The problem wasn't just that it "looked bad." When a model trains on cropped images, it learns that "it's normal for a person's head to be cut off at the top of the frame." The phenomenon where generated portraits have heads extending beyond the frame, or you ask for a full body and the feet get cut off — that came from here. The model wasn't bad; the training data was already broken.
Among the images posted on aickyway, if you look at SD 1.5-based outputs, you'll often see full-body characters with cut-off feet or unnatural spacing above the head. The dramatic reduction of this problem in SDXL and later models isn't just due to model size or parameter count — it's largely because bucketing preserved the original composition in training data.
This was a change closer to "bug fix" than "performance improvement."

Changes in DiT Architecture — Inference Is Flexible, but Training Is Still Fixed
Recent models like Stable Diffusion 3, Hunyuan-DiT, and Wan use DiT (Diffusion Transformer) architecture instead of UNet. One important feature of DiT is 2D RoPE (Rotary Position Embedding), which assigns 2D positional information to each token in latent space. This allows a 128×64 grid and a 152×104 grid to be interpreted as different spatial structures, enabling inference at resolutions never seen during training.
For example, a model trained only with 1024×512 and 512×512 buckets can generate 2048×1024 images during inference. This is because 2D RoPE dynamically adjusts position encodings to match the new token count.

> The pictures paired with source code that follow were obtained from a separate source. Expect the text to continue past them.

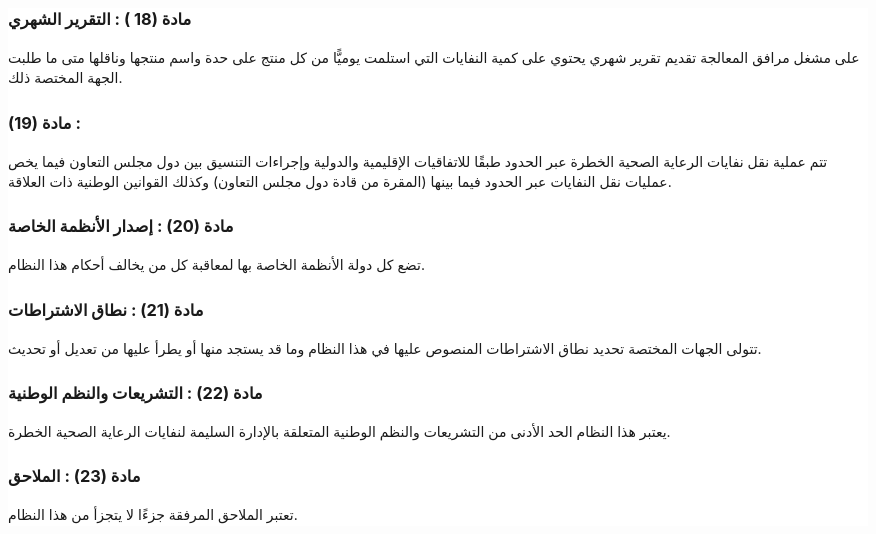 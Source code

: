 ###  مادة (18 ) : التقرير الشهري 

على مشغل مرافق المعالجة تقديم تقرير شهري يحتوي على كمية النفايات التي استلمت يوميًّا من كل منتج على حدة واسم منتجها وناقلها متى ما طلبت الجهة المختصة ذلك. 

###  مادة (19) : 

تتم عملية نقل نفايات الرعاية الصحية الخطرة عبر الحدود طبقًا للاتفاقيات الإقليمية والدولية وإجراءات التنسيق بين دول مجلس التعاون فيما يخص عمليات نقل النفايات عبر الحدود فيما بينها (المقرة من قادة دول مجلس التعاون) وكذلك القوانين الوطنية ذات العلاقة. 

###  مادة (20) : إصدار الأنظمة الخاصة 

تضع كل دولة الأنظمة الخاصة بها لمعاقبة كل من يخالف أحكام هذا النظام. 

###  مادة (21) : نطاق الاشتراطات 

تتولى الجهات المختصة تحديد نطاق الاشتراطات المنصوص عليها في هذا النظام وما قد يستجد منها أو يطرأ عليها من تعديل أو تحديث. 

###  مادة (22) : التشريعات والنظم الوطنية 

يعتبر هذا النظام الحد الأدنى من التشريعات والنظم الوطنية المتعلقة بالإدارة السليمة لنفايات الرعاية الصحية الخطرة. 

###  مادة (23) : الملاحق 

تعتبر الملاحق المرفقة جزءًا لا يتجزأ من هذا النظام.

However, this flexibility is limited to inference only. During training, bucketing is still used. Gradient computation, attention caching, and memory alignment all require identical tensor sizes within a batch. Just because DiT can structurally handle variable-length sequences doesn't mean PyTorch's batch constraints disappear during training.
Without understanding this distinction, you'll fall into misconceptions like "DiT models can handle any resolution, so we don't need bucketing, right?" Being flexible at inference and being flexible at training are separate issues.
Practical Tips for Bucketing Settings
From here on, this content isn't from the original article — it's from my own experience with LoRA training.
Check aspect ratios during the image preprocessing stage. If extreme ratios (e.g., 4:1 panoramas) are mixed into your training image folder, those buckets will only have 1–2 images, making batch construction inefficient. It's better to exclude such images from training or crop them appropriately before including them.
In Kohya_ss, it's best to enable the --bucket_no_upscale option. Without it, images smaller than the original get upscaled to fit into buckets, but upscaling low-resolution images doesn't add information — it just adds blur. This option makes a noticeable difference, especially when training image quality is uneven.
Regularization images must follow the same bucket structure. If you feed training images with diverse ratios but use only square regularization images, regularization weakens at certain ratios, causing overfitting patterns to vary by aspect ratio. Ideally, the regularization set should match a similar ratio distribution as the training set.
Conclusion
What struck me while putting this article together is that bucketing is ultimately "bypassing framework constraints in the data pipeline, not overcoming model limitations."
PyTorch's requirement for uniform tensor sizes hasn't changed, and the VAE's 8× downsampling structure remains the same. What bucketing does is enable the use of images with diverse aspect ratios for training within those constraints, and SDXL's pixel budget system refined that further.
For anyone involved in AI image generation who's interested in LoRA training, bucketing isn't "nice to know" — it's "your results will be broken without it." Prepare training images with diverse aspect ratios, but adjust bucket settings to match your image count and ratio distribution. When image counts are low, widen the bucket intervals and exclude extreme ratios to reduce the chance of failure.